City Surveillance officer Dr. Rolando Cruz said the Quezon City HIV Testing Department is implementing the same-day result testing so patients would be able to act on their diagnosis right away. Since 1984, the city diagnosed over 3,496 HIV and AIDS patients. For January to June of 2016 alone, Quezon City detected 427 HIV-positive patients. However, Cruz noted that not all the HIV-positive patients are Quezon City residents, citing that 56.64 percent of their patients are from neighboring cities.
In 2015, around 65 health centers and seven public lying-in clinics in Quezon City served 97,221 pregnant women, with those testing positive for HIV or AIDS immediately given proper care and treatment.
Dr. Alejandrino Perez presented updates on PhilHealth’s pregnancy packages, emphasizing the need for affordable and accessible financing products to lessen maternal deaths in the country. In 2013, about 3,000 Filipino mothers died from childbirth out of 2.4 million deliveries. Maternal mortality was at 110 to 130 per 100,000 live births.
“Ang main goal talaga natin is maibaba ang maternal death without hampering the family budget,” he said.
Relying on technology for better health services and reliable health-management system in health centers, Arturo Ongkeko discussed the importance of the Computerized Health Information System (CHITS) in managing the Mag-Ina Telereferral System (MInTS) and Birth Registration Tracking System (BiRTS) across all health institutions.
According to the National Telehealth Center website, MInTS aims to strengthen the service-delivery network of maternal and neonatal referral and feedback process among health facilities, while BiRTS seeks easier birth registration through digital form from the CHITS to the local civil registry.
These systems have eased and organized, all not only maternal, medical records across the city.

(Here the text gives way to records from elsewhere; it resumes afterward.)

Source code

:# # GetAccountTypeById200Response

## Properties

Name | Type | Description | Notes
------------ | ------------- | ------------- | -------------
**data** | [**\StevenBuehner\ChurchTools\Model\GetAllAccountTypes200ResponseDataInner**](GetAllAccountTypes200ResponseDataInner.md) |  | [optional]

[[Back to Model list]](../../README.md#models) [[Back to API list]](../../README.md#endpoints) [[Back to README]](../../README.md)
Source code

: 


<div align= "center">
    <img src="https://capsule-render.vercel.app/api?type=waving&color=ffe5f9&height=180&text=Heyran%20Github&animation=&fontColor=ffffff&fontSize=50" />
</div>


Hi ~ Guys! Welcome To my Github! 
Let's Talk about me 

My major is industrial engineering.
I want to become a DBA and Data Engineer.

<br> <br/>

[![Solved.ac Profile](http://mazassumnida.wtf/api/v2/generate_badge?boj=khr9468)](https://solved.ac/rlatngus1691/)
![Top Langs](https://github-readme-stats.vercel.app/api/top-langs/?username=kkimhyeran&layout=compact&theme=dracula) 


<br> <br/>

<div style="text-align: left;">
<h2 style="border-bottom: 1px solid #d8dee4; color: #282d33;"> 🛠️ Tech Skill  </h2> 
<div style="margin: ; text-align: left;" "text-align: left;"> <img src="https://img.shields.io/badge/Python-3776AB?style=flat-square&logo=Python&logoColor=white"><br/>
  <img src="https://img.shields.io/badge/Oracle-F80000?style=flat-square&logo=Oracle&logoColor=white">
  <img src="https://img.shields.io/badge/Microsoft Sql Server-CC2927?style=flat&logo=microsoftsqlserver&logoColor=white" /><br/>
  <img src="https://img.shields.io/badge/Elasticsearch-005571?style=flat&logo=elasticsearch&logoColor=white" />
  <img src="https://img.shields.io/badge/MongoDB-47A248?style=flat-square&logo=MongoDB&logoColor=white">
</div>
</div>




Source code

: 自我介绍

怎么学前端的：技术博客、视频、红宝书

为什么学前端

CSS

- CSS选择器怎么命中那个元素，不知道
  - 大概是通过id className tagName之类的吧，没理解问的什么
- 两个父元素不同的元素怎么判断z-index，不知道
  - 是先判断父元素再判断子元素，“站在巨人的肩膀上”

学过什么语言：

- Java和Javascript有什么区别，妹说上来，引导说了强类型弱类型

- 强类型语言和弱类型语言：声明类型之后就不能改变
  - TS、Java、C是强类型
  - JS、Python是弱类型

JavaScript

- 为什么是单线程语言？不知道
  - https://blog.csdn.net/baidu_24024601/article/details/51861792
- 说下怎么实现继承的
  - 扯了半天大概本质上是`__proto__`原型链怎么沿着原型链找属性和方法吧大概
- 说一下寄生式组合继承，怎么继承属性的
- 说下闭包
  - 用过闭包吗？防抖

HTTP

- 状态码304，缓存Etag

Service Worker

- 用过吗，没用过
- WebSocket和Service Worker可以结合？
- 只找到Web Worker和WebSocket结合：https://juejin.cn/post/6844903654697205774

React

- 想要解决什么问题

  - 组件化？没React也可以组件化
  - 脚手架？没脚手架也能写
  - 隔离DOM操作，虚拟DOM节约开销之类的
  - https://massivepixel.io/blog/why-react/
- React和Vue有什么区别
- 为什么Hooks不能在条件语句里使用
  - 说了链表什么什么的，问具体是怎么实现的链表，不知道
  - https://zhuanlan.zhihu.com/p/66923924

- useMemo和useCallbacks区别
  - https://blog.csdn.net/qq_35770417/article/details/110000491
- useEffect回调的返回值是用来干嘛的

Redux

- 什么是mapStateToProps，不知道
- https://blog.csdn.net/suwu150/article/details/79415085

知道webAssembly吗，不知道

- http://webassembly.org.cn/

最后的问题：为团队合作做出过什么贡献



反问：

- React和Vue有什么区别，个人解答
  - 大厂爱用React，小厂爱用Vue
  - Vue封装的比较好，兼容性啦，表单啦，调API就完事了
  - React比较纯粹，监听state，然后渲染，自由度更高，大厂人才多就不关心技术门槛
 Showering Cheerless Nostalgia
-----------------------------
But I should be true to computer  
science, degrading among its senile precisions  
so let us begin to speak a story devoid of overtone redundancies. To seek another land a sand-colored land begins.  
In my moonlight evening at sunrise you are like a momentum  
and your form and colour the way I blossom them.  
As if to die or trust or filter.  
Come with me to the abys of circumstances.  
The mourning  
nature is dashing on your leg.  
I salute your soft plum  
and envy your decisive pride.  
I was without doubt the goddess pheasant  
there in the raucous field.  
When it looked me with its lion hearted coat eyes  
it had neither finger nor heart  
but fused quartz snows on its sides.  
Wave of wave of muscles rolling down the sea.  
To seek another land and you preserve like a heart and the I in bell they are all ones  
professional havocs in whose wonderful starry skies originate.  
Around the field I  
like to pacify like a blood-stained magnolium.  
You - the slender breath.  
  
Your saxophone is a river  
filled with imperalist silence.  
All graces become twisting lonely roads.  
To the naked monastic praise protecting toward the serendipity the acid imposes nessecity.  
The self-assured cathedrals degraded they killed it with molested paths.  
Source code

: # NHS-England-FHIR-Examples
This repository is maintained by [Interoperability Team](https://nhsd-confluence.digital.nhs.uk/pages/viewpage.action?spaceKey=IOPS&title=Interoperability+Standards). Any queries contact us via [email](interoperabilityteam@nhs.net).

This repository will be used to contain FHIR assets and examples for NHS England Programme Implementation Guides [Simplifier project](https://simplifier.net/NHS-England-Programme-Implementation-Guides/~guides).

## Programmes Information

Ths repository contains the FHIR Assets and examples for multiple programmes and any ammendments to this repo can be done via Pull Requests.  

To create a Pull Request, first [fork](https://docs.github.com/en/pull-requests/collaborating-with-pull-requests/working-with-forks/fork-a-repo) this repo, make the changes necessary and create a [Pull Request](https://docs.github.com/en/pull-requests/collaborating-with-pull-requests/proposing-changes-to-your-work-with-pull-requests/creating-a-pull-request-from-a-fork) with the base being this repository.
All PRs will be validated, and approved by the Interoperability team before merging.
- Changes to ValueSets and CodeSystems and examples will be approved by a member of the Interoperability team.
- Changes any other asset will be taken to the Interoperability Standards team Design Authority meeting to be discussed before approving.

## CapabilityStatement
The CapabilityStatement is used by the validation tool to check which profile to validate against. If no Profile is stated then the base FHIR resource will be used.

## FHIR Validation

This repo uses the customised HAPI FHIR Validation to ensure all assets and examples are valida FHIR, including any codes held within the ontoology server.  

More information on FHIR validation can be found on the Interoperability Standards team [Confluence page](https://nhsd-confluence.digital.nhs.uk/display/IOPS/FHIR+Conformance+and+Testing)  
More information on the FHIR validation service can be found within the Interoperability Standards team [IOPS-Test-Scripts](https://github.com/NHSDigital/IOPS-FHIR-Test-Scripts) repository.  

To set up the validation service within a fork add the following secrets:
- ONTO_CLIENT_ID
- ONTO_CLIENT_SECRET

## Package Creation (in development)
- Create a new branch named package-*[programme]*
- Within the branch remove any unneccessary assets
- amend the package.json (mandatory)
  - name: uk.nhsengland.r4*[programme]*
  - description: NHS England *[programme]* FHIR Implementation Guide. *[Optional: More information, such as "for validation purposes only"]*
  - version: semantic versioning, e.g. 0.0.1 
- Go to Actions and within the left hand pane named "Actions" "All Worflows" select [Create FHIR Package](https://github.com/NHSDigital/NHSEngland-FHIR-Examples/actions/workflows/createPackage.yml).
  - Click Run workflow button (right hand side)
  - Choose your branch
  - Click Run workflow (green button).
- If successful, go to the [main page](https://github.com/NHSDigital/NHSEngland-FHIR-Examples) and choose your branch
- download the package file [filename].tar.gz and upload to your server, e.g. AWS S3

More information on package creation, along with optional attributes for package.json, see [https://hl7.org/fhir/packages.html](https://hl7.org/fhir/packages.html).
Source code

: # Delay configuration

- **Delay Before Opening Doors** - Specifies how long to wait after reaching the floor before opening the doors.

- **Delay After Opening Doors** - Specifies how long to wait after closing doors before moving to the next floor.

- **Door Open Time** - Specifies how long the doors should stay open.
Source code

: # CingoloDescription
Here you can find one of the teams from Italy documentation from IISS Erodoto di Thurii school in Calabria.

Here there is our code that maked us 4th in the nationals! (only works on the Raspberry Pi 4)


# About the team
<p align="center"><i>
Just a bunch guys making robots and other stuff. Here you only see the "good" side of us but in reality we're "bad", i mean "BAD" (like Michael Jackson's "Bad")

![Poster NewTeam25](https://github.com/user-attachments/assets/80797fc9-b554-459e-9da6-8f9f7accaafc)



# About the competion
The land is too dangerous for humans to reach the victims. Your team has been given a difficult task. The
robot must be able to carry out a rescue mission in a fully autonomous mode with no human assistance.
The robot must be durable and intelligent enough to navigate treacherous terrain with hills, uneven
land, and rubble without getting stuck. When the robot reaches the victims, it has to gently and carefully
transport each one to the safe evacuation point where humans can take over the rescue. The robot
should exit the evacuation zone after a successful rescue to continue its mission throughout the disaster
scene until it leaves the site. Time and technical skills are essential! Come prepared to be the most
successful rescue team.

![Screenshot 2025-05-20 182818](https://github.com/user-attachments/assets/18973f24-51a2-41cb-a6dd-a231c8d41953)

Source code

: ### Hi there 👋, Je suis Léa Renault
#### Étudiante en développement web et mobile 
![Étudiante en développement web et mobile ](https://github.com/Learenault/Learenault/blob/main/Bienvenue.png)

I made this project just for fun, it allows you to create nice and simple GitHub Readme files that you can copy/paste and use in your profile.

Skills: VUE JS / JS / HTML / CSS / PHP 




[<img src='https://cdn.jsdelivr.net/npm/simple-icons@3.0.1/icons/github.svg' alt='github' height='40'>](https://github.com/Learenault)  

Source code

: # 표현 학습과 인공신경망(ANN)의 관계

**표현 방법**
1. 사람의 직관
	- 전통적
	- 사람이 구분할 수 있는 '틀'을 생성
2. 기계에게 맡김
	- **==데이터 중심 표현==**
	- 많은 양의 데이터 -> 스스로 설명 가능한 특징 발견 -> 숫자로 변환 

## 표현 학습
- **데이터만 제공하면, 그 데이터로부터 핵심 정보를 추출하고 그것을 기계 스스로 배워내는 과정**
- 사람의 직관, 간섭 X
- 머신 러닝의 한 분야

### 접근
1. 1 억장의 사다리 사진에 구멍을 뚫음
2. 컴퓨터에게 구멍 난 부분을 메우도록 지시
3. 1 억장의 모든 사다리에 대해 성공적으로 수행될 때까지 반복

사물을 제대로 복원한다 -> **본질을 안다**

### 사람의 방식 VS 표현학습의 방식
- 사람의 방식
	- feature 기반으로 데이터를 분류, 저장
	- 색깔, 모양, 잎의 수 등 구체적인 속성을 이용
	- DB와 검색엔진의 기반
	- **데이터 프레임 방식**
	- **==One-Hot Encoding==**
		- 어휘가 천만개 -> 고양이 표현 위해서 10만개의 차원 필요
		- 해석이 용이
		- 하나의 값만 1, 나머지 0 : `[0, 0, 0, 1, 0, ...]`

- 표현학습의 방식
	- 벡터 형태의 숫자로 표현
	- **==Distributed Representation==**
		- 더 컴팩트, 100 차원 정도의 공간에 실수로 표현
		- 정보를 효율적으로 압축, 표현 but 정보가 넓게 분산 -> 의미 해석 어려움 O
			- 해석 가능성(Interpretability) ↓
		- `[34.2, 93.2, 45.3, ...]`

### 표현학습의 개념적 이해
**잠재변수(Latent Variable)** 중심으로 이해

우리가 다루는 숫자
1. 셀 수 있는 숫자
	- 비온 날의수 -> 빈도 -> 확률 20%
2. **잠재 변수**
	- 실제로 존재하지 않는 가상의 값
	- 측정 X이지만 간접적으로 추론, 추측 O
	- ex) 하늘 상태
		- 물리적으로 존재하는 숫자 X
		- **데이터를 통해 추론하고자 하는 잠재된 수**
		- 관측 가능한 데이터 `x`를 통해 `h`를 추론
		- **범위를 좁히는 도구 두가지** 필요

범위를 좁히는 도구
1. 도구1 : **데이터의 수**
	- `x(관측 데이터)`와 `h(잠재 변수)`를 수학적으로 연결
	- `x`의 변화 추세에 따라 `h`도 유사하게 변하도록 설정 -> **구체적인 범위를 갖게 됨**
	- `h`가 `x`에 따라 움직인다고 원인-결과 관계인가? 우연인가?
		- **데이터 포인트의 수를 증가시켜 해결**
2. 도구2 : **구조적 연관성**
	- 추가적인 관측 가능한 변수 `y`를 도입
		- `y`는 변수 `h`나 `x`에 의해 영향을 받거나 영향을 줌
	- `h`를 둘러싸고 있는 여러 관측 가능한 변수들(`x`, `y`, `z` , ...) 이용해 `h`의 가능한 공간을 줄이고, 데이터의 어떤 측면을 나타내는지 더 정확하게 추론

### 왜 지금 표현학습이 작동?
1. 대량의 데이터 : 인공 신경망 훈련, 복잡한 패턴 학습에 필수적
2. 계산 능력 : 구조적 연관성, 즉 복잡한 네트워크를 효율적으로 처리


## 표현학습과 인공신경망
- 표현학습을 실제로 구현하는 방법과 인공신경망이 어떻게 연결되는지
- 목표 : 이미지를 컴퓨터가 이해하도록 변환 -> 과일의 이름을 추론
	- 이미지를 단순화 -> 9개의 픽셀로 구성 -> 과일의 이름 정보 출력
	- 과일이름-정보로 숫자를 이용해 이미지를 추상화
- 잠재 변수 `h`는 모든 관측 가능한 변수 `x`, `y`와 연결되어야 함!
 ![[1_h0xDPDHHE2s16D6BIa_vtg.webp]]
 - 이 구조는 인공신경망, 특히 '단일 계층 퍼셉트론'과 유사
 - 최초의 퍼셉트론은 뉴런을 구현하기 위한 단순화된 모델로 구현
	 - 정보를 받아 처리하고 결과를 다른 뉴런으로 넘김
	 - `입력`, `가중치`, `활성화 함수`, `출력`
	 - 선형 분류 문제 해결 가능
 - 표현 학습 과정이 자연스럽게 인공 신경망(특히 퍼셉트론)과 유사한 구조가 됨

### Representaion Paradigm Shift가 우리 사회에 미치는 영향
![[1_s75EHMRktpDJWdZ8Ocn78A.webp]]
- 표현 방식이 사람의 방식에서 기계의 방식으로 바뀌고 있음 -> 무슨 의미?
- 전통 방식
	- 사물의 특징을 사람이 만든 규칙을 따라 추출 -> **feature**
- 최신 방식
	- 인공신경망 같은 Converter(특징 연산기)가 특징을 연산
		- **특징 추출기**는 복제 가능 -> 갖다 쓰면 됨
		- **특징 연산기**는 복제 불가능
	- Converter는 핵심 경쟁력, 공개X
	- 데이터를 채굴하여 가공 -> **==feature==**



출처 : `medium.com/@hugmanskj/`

Meanwhile, focusing on the general health of the child is the Batang 1000 Program. The joint project between the Quezon City Health Department (QCHD) and UNILAB aims to reduce the prevalence of stunting in children across the city.
Launched early this year, the program covers the period from conception of the child to the pregnancy of the mother to the child’s toddlerhood. In October, over 600 expecting mothers and mothers with newborn babies from different barangays were enrolled by the QCHD to the program, making available to them comprehensive health care packages from pregnancy to the time they give birth.